| YOUR INSTRUCTIONS |
Only the text of the records belongs in the answer; the pictures must be dropped.

| STORED DATA |
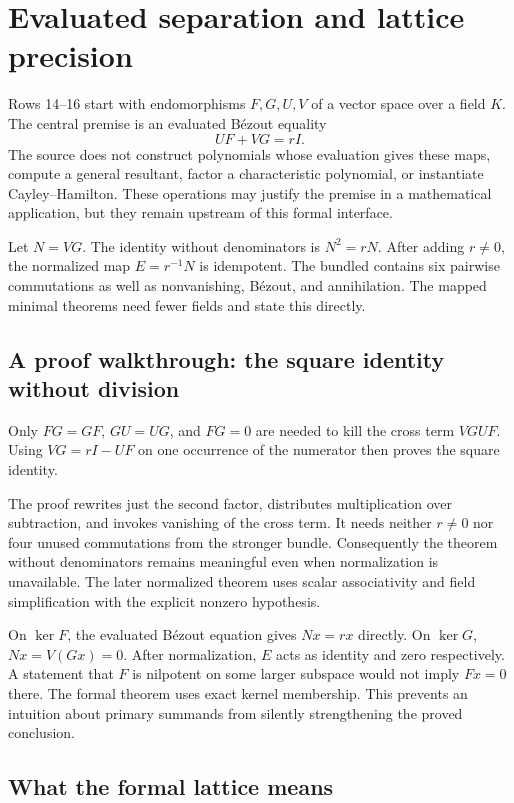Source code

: \section{Evaluated separation and lattice precision}\label{sec:separation}

Rows 14--16 start with endomorphisms $F,G,U,V$ of a vector space over a field $K$. The central premise is an evaluated B\'ezout equality
\[
UF+VG=rI.
\]
The source does not construct polynomials whose evaluation gives these maps, compute a general resultant, factor a characteristic polynomial, or instantiate Cayley--Hamilton. These operations may justify the premise in a mathematical application, but they remain upstream of this formal interface.

Let $N=VG$. The identity without denominators is $N^2=rN$. After adding $r\ne0$, the normalized map $E=r^{-1}N$ is idempotent. The bundled  contains six pairwise commutations as well as nonvanishing, B\'ezout, and annihilation. The mapped minimal theorems need fewer fields and state this directly.

\subsection{A proof walkthrough: the square identity without division}

Only $FG=GF$, $GU=UG$, and $FG=0$ are needed to kill the cross term $VGUF$. Using $VG=rI-UF$ on one occurrence of the numerator then proves the square identity.

The proof rewrites just the second factor, distributes multiplication over subtraction, and invokes vanishing of the cross term. It needs neither $r\ne0$ nor four unused commutations from the stronger bundle. Consequently the theorem without denominators remains meaningful even when normalization is unavailable. The later normalized theorem uses scalar associativity and field simplification with the explicit nonzero hypothesis.

On $\ker F$, the evaluated B\'ezout equation gives $Nx=rx$ directly. On $\ker G$, $Nx=V(Gx)=0$. After normalization, $E$ acts as identity and zero respectively. A statement that $F$ is nilpotent on some larger subspace would not imply $Fx=0$ there. The formal theorem uses exact kernel membership. This prevents an intuition about primary summands from silently strengthening the proved conclusion.

\subsection{What the formal lattice means}

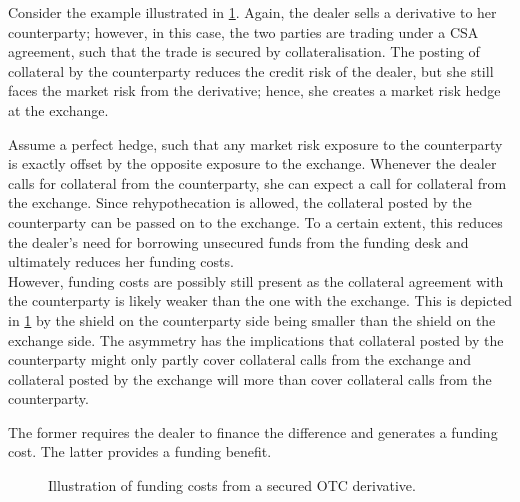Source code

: \documentclass[main.tex]{subfiles}
\begin{document}
        \begin{example}
        Consider the example illustrated in \cref{fig:funding-costs-secured-derivative}.
        Again, the dealer sells a derivative to her counterparty;
        however, in this case, the two parties are trading under a CSA agreement, 
        such that the trade is secured by collateralisation.
        The posting of collateral by the counterparty reduces the credit risk of the dealer,
        but she still faces the market risk from the derivative;
        hence, she creates a market risk hedge at the exchange.
        
        Assume a perfect hedge, such that any market risk exposure to the counterparty 
        is exactly offset by the opposite exposure to the exchange.
        Whenever the dealer calls for collateral from the counterparty,
        she can expect a call for collateral from the exchange.
        Since rehypothecation is allowed,
        the collateral posted by the counterparty can be passed on to the exchange.
        To a certain extent, this reduces the dealer's need for borrowing unsecured funds from the funding desk
        and ultimately reduces her funding costs.
        \\
        However, funding costs are possibly still present as
        the collateral agreement with the counterparty is likely weaker than the one with the exchange. 
        This is depicted in \cref{fig:funding-costs-secured-derivative} 
        by the shield on the counterparty side being smaller than the shield on the exchange side.
        The asymmetry has the implications that 
        collateral posted by the counterparty might only partly cover collateral calls from the exchange 
        and collateral posted by the exchange will more than cover collateral calls from the counterparty.

        The former requires the dealer to finance the difference and generates a funding cost.
        The latter provides a funding benefit.
        \end{example}

        \begin{figure}
            \centering
            \resizebox{\textwidth}{!}{%
            \begin{tikzpicture}
                
            \end{tikzpicture}        
            }   
            \caption{Illustration of funding costs from a secured OTC derivative.}
            \label{fig:funding-costs-secured-derivative}
        \end{figure}
\end{document}

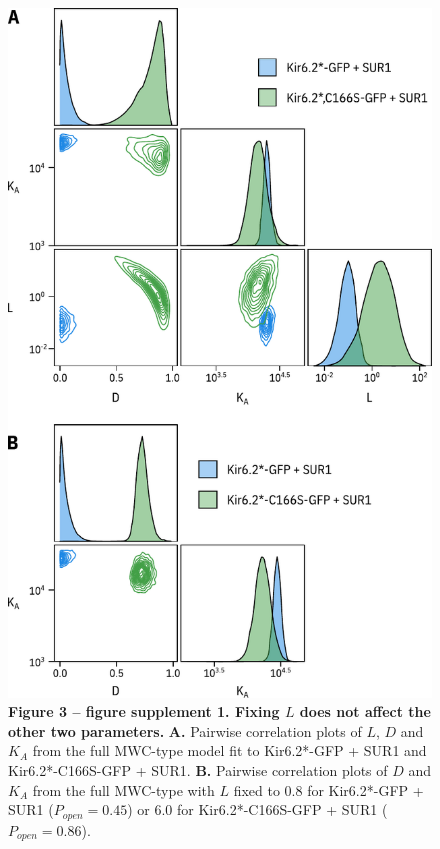 \documentclass[9pt,lineno, onehalfspacing]{elife_modified}
\begin{document}
\begin{figure}
\begin{fullwidth}
\includegraphics[height=0.95\textheight]{figure_three_s1}
\captionsetup{labelformat=empty}
\caption{
\textbf{Figure 3 -- figure supplement 1. Fixing $L$ does not affect the other two parameters.}
\textbf{A.}
Pairwise correlation plots of $L$, $D$ and $K_A$ from the full MWC-type model fit to Kir6.2*-GFP + SUR1 and Kir6.2*-C166S-GFP + SUR1.
\textbf{B.}
Pairwise correlation plots of $D$ and $K_A$ from the full MWC-type with $L$ fixed to 0.8 for Kir6.2*-GFP + SUR1 ($P_{open} = 0.45$) or 6.0 for Kir6.2*-C166S-GFP + SUR1 ($P_{open} = 0.86$).
}
\label{fig:three_s1}
\end{fullwidth}
\end{figure}
\end{document}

| RESPONSE TO THE TASK |
Source code

: \section{Evaluated separation and lattice precision}\label{sec:separation}

Rows 14--16 start with endomorphisms $F,G,U,V$ of a vector space over a field $K$. The central premise is an evaluated B\'ezout equality
\[
UF+VG=rI.
\]
The source does not construct polynomials whose evaluation gives these maps, compute a general resultant, factor a characteristic polynomial, or instantiate Cayley--Hamilton. These operations may justify the premise in a mathematical application, but they remain upstream of this formal interface.

Let $N=VG$. The identity without denominators is $N^2=rN$. After adding $r\ne0$, the normalized map $E=r^{-1}N$ is idempotent. The bundled  contains six pairwise commutations as well as nonvanishing, B\'ezout, and annihilation. The mapped minimal theorems need fewer fields and state this directly.

\subsection{A proof walkthrough: the square identity without division}

Only $FG=GF$, $GU=UG$, and $FG=0$ are needed to kill the cross term $VGUF$. Using $VG=rI-UF$ on one occurrence of the numerator then proves the square identity.

The proof rewrites just the second factor, distributes multiplication over subtraction, and invokes vanishing of the cross term. It needs neither $r\ne0$ nor four unused commutations from the stronger bundle. Consequently the theorem without denominators remains meaningful even when normalization is unavailable. The later normalized theorem uses scalar associativity and field simplification with the explicit nonzero hypothesis.

On $\ker F$, the evaluated B\'ezout equation gives $Nx=rx$ directly. On $\ker G$, $Nx=V(Gx)=0$. After normalization, $E$ acts as identity and zero respectively. A statement that $F$ is nilpotent on some larger subspace would not imply $Fx=0$ there. The formal theorem uses exact kernel membership. This prevents an intuition about primary summands from silently strengthening the proved conclusion.

\subsection{What the formal lattice means}

Source code

: \documentclass[main.tex]{subfiles}
\begin{document}
        \begin{example}
        Consider the example illustrated in \cref{fig:funding-costs-secured-derivative}.
        Again, the dealer sells a derivative to her counterparty;
        however, in this case, the two parties are trading under a CSA agreement, 
        such that the trade is secured by collateralisation.
        The posting of collateral by the counterparty reduces the credit risk of the dealer,
        but she still faces the market risk from the derivative;
        hence, she creates a market risk hedge at the exchange.
        
        Assume a perfect hedge, such that any market risk exposure to the counterparty 
        is exactly offset by the opposite exposure to the exchange.
        Whenever the dealer calls for collateral from the counterparty,
        she can expect a call for collateral from the exchange.
        Since rehypothecation is allowed,
        the collateral posted by the counterparty can be passed on to the exchange.
        To a certain extent, this reduces the dealer's need for borrowing unsecured funds from the funding desk
        and ultimately reduces her funding costs.
        \\
        However, funding costs are possibly still present as
        the collateral agreement with the counterparty is likely weaker than the one with the exchange. 
        This is depicted in \cref{fig:funding-costs-secured-derivative} 
        by the shield on the counterparty side being smaller than the shield on the exchange side.
        The asymmetry has the implications that 
        collateral posted by the counterparty might only partly cover collateral calls from the exchange 
        and collateral posted by the exchange will more than cover collateral calls from the counterparty.

        The former requires the dealer to finance the difference and generates a funding cost.
        The latter provides a funding benefit.
        \end{example}

        \begin{figure}
            \centering
            \resizebox{\textwidth}{!}{%
            \begin{tikzpicture}
                
            \end{tikzpicture}        
            }   
            \caption{Illustration of funding costs from a secured OTC derivative.}
            \label{fig:funding-costs-secured-derivative}
        \end{figure}
\end{document}

 \documentclass[9pt,lineno, onehalfspacing]{elife_modified}
\begin{document}
\begin{figure}
\begin{fullwidth}
\includegraphics[height=0.95\textheight]{figure_three_s1}
\captionsetup{labelformat=empty}
\caption{
\textbf{Figure 3 -- figure supplement 1. Fixing $L$ does not affect the other two parameters.}
\textbf{A.}
Pairwise correlation plots of $L$, $D$ and $K_A$ from the full MWC-type model fit to Kir6.2*-GFP + SUR1 and Kir6.2*-C166S-GFP + SUR1.
\textbf{B.}
Pairwise correlation plots of $D$ and $K_A$ from the full MWC-type with $L$ fixed to 0.8 for Kir6.2*-GFP + SUR1 ($P_{open} = 0.45$) or 6.0 for Kir6.2*-C166S-GFP + SUR1 ($P_{open} = 0.86$).
}
\label{fig:three_s1}
\end{fullwidth}
\end{figure}
\end{document}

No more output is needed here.